Data under study Block Start

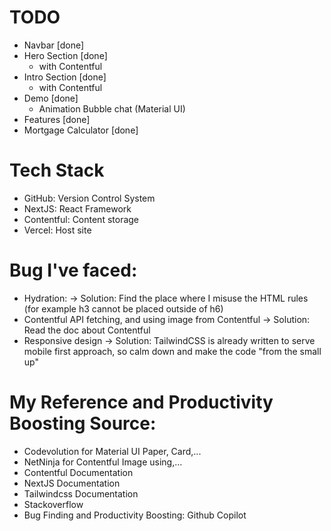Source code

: # TODO
- Navbar [done]
- Hero Section [done]
    - with Contentful
- Intro Section [done]
    - with Contentful
- Demo [done]
    - Animation Bubble chat (Material UI)
- Features [done]
- Mortgage Calculator [done]

# Tech Stack
- GitHub: Version Control System
- NextJS: React Framework
- Contentful: Content storage
- Vercel: Host site

# Bug I've faced:    
- Hydration: 
    -> Solution: Find the place where I misuse the HTML rules (for example h3 cannot be placed outside of h6)
- Contentful API fetching, and using image from Contentful
    -> Solution: Read the doc about Contentful
- Responsive design
    -> Solution: TailwindCSS is already written to serve mobile first approach, so calm down and make the code "from the small up" 


# My Reference and Productivity Boosting Source:
- Codevolution for Material UI Paper, Card,...
- NetNinja for Contentful Image using,...
- Contentful Documentation
- NextJS Documentation
- Tailwindcss Documentation
- Stackoverflow
- Bug Finding and Productivity Boosting: Github Copilot
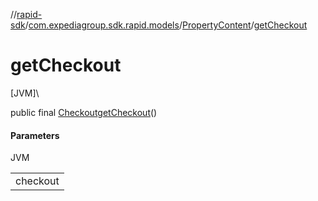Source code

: //[rapid-sdk](../../../index.md)/[com.expediagroup.sdk.rapid.models](../index.md)/[PropertyContent](index.md)/[getCheckout](get-checkout.md)

# getCheckout

[JVM]\

public final [Checkout](../-checkout/index.md)[getCheckout](get-checkout.md)()

#### Parameters

JVM

| |
|---|
| checkout |
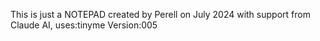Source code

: This is just a NOTEPAD created by Perell on July 2024 with support from Claude AI, uses:tinyme Version:005
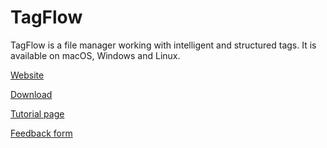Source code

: # TagFlow
TagFlow is a file manager working with intelligent and structured tags. It is available on macOS, Windows and Linux.

[Website](http://www.tagflow.ch/en/)

[Download](http://www.tagflow.ch/en/#tf-download)

[Tutorial page](http://www.tagflow.ch/en/tutorial.html)

[Feedback form](https://feedback.userreport.com/8cafdf7e-889f-4369-a76f-f70356198355/)

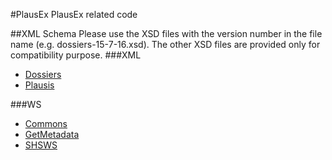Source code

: #PlausEx
PlausEx related code

##XML Schema
Please use the XSD files with the version number in the file name (e.g. dossiers-15-7-16.xsd). The other XSD files are provided only for compatibility purpose.
###XML
* [Dossiers](https://github.com/BFS-SHS-MSAS/PlausEx/raw/master/dossiers/15/dossiers-15-7-16.xsd)
* [Plausis](https://github.com/BFS-SHS-MSAS/PlausEx/raw/master/plausis/15/plausis-15-7-16.xsd)

###WS
* [Commons](https://github.com/BFS-SHS-MSAS/PlausEx/raw/master/commons/16/commons-16-10-21.xsd)
* [GetMetadata](https://github.com/BFS-SHS-MSAS/PlausEx/raw/master/getmetadata/16/getmetadata-16-10-21.xsd)
* [SHSWS](https://github.com/BFS-SHS-MSAS/PlausEx/raw/master/shsws/16/shsws-16-10-21.wsdl)
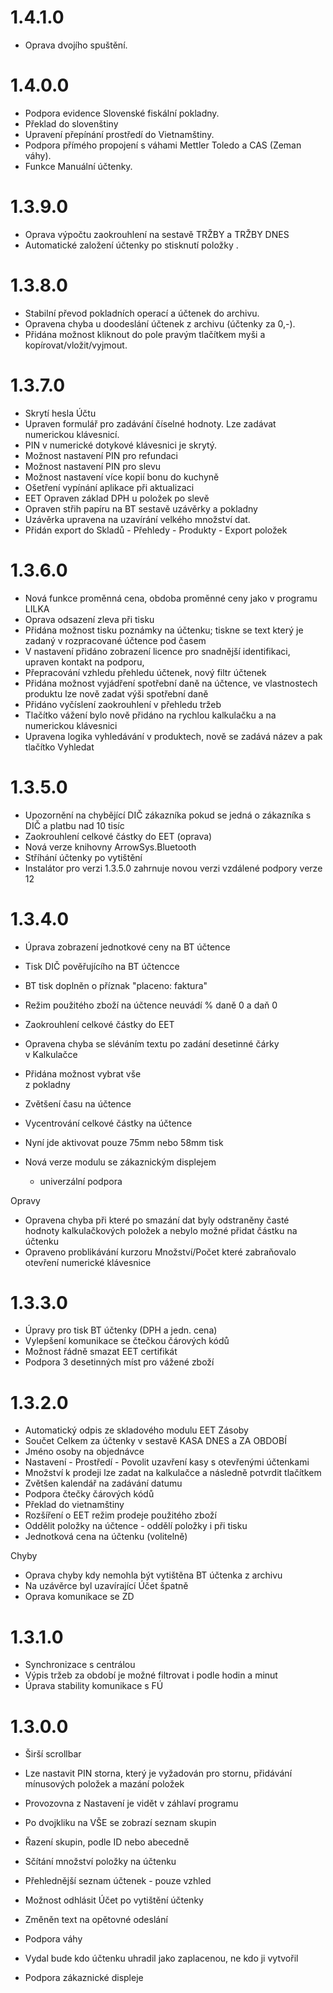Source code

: # 1.4.1.0

* Oprava dvojího spuštění.

# 1.4.0.0

* Podpora evidence Slovenské fiskální pokladny.
* Překlad do slovenštiny
* Upravení přepínání prostředí do Vietnamštiny.
* Podpora přímého propojení s váhami Mettler Toledo a CAS \(Zeman váhy\).
* Funkce Manuální účtenky.

# 1.3.9.0

* Oprava výpočtu zaokrouhlení na sestavě TRŽBY a TRŽBY DNES
* Automatické založení účtenky po stisknutí položky
  .

# 1.3.8.0

* Stabilní převod pokladních operací a účtenek do archivu.
* Opravena chyba u doodeslání účtenek z archivu \(účtenky za 0,-\).
* Přidána možnost kliknout do pole pravým tlačítkem myši a kopírovat/vložit/vyjmout.

# 1.3.7.0

* Skrytí hesla Účtu
* Upraven formulář pro zadávání číselné hodnoty. Lze zadávat numerickou klávesnicí. 
* PIN v numerické dotykové klávesnici je skrytý.
* Možnost nastavení PIN pro refundaci
* Možnost nastavení PIN pro slevu
* Možnost nastavení více kopií bonu do kuchyně
* Ošetření vypínání aplikace při aktualizaci
* EET Opraven základ DPH u položek po slevě
* Opraven střih papíru na BT sestavě uzávěrky a pokladny
* Uzávěrka upravena na uzavírání velkého množství dat.
* Přidán export do Skladů - Přehledy - Produkty - Export položek

# 1.3.6.0

* Nová funkce proměnná cena, obdoba proměnné ceny jako v programu LILKA
* Oprava odsazení zleva při tisku
* Přidána možnost tisku poznámky na účtenku; tiskne se text který je zadaný v rozpracované účtence pod časem
* V nastavení přidáno zobrazení licence pro snadnější identifikaci, upraven kontakt na podporu,
* Přepracování vzhledu přehledu účtenek, nový filtr účtenek
* Přidána možnost vyjádření spotřební daně na účtence, ve vlastnostech produktu lze nově zadat výši spotřební daně
* Přidáno vyčíslení zaokrouhlení v přehledu tržeb
* Tlačítko vážení bylo nově přidáno na rychlou kalkulačku a na numerickou klávesnici
* Upravena logika vyhledávání v produktech, nově se zadává název a pak tlačítko Vyhledat 

# 1.3.5.0

* Upozornění na chybějící DIČ zákazníka pokud se jedná o zákazníka s DIČ a platbu nad 10 tisíc
* Zaokrouhlení celkové částky do EET \(oprava\)
* Nová verze knihovny ArrowSys.Bluetooth
* Stříhání účtenky po vytištění
* Instalátor pro verzi 1.3.5.0 zahrnuje novou verzi vzdálené podpory verze 12

# 1.3.4.0

* Úprava zobrazení jednotkové ceny na BT účtence
* Tisk DIČ pověřujícího na BT účtencce
* BT tisk doplněn o příznak "placeno: faktura"
* Režim použitého zboží na účtence neuvádí % daně 0 a daň 0
* Zaokrouhlení celkové částky do EET
* Opravena chyba se sléváním textu po zadání desetinné čárky  
   v Kalkulačce

* Přidána možnost vybrat vše  
   z pokladny

* Zvětšení času na účtence

* Vycentrování celkové částky na účtence

* Nyní jde aktivovat pouze 75mm nebo 58mm tisk

* Nová verze modulu se zákaznickým displejem

  * univerzální podpora

Opravy

* Opravena chyba při které po smazání dat byly odstraněny časté hodnoty kalkulačkových položek a nebylo možné přidat částku na účtenku
* Opraveno problikávání kurzoru Množství/Počet které zabraňovalo otevření numerické klávesnice

# 1.3.3.0

* Úpravy pro tisk BT účtenky \(DPH a jedn. cena\)
* Vylepšení komunikace se čtečkou čárových kódů 
* Možnost řádně smazat EET certifikát
* Podpora 3 desetinných míst pro vážené zboží

# 1.3.2.0

* Automatický odpis ze skladového modulu EET Zásoby
* Součet Celkem za účtenky v sestavě KASA DNES a ZA OBDOBÍ
* Jméno osoby na objednávce
* Nastavení - Prostředí - Povolit uzavření kasy s otevřenými účtenkami
* Množství k prodeji lze zadat na kalkulačce a následně potvrdit tlačítkem
* Zvětšen kalendář na zadávání datumu
* Podpora čtečky čárových kódů
* Překlad do vietnamštiny
* Rozšíření o EET režim prodeje použitého zboží
* Oddělit položky na účtence - oddělí položky i při tisku
* Jednotková cena na účtenku \(volitelně\)

Chyby

* Oprava chyby kdy nemohla být vytištěna BT účtenka z archivu
* Na uzávěrce byl uzavírající Účet špatně
* Oprava komunikace se ZD

# 1.3.1.0

* Synchronizace s centrálou
* Výpis tržeb za období je možné filtrovat i podle hodin a minut
* Úprava stability komunikace s FÚ

# 1.3.0.0

* Širší scrollbar

* Lze nastavit PIN storna, který je vyžadován pro stornu, přidávání mínusových položek a mazání položek

* Provozovna z Nastavení je vidět v záhlaví programu

* Po dvojkliku na VŠE se zobrazí seznam skupin

* Řazení skupin, podle ID nebo abecedně

* Sčítání množství položky na účtenku

* Přehlednější seznam účtenek - pouze vzhled

* Možnost odhlásit Účet po vytištění účtenky

* Změněn text na opětovné odeslání

* Podpora váhy

* Vydal bude kdo účtenku uhradil jako zaplacenou, ne kdo ji vytvořil

* Podpora zákaznické displeje



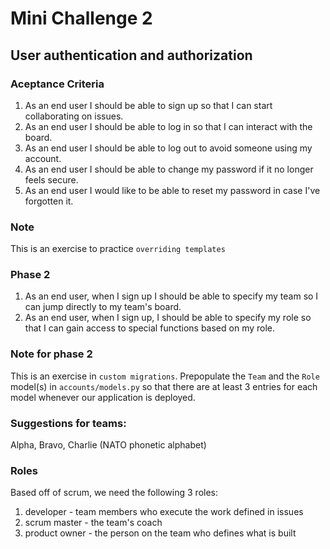 # Mini Challenge 2

## User authentication and authorization

### Aceptance Criteria
1. As an end user I should be able to sign up so that I can start collaborating on issues.
2. As an end user I should be able to log in so that I can interact with the board.
3. As an end user I should be able to log out to avoid someone using my account.
4. As an end user I should be able to change my password if it no longer feels secure.
5. As an end user I would like to be able to reset my password in case I've forgotten it.

### Note
This is an exercise to practice `overriding templates`

### Phase 2
1. As an end user, when I sign up I should be able to specify my team so I can jump directly to my team's board.
2. As an end user, when I sign up, I should be able to specify my role so that I can gain access to special functions based on my role.

### Note for phase 2
This is an exercise in `custom migrations`. Prepopulate the `Team` and the `Role` model(s) in `accounts/models.py` so that there are at least 3 entries for each model whenever our application is deployed.

### Suggestions for teams:
Alpha, Bravo, Charlie (NATO phonetic alphabet)

### Roles
Based off of scrum, we need the following 3 roles:
1. developer - team members who execute the work defined in issues
2. scrum master - the team's coach
3. product owner - the person on the team who defines what is built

Data under study Block End

__Prompt__. How many of the lines above hold "klávesnici"? Answer with only the number.

__Exercise output__. 2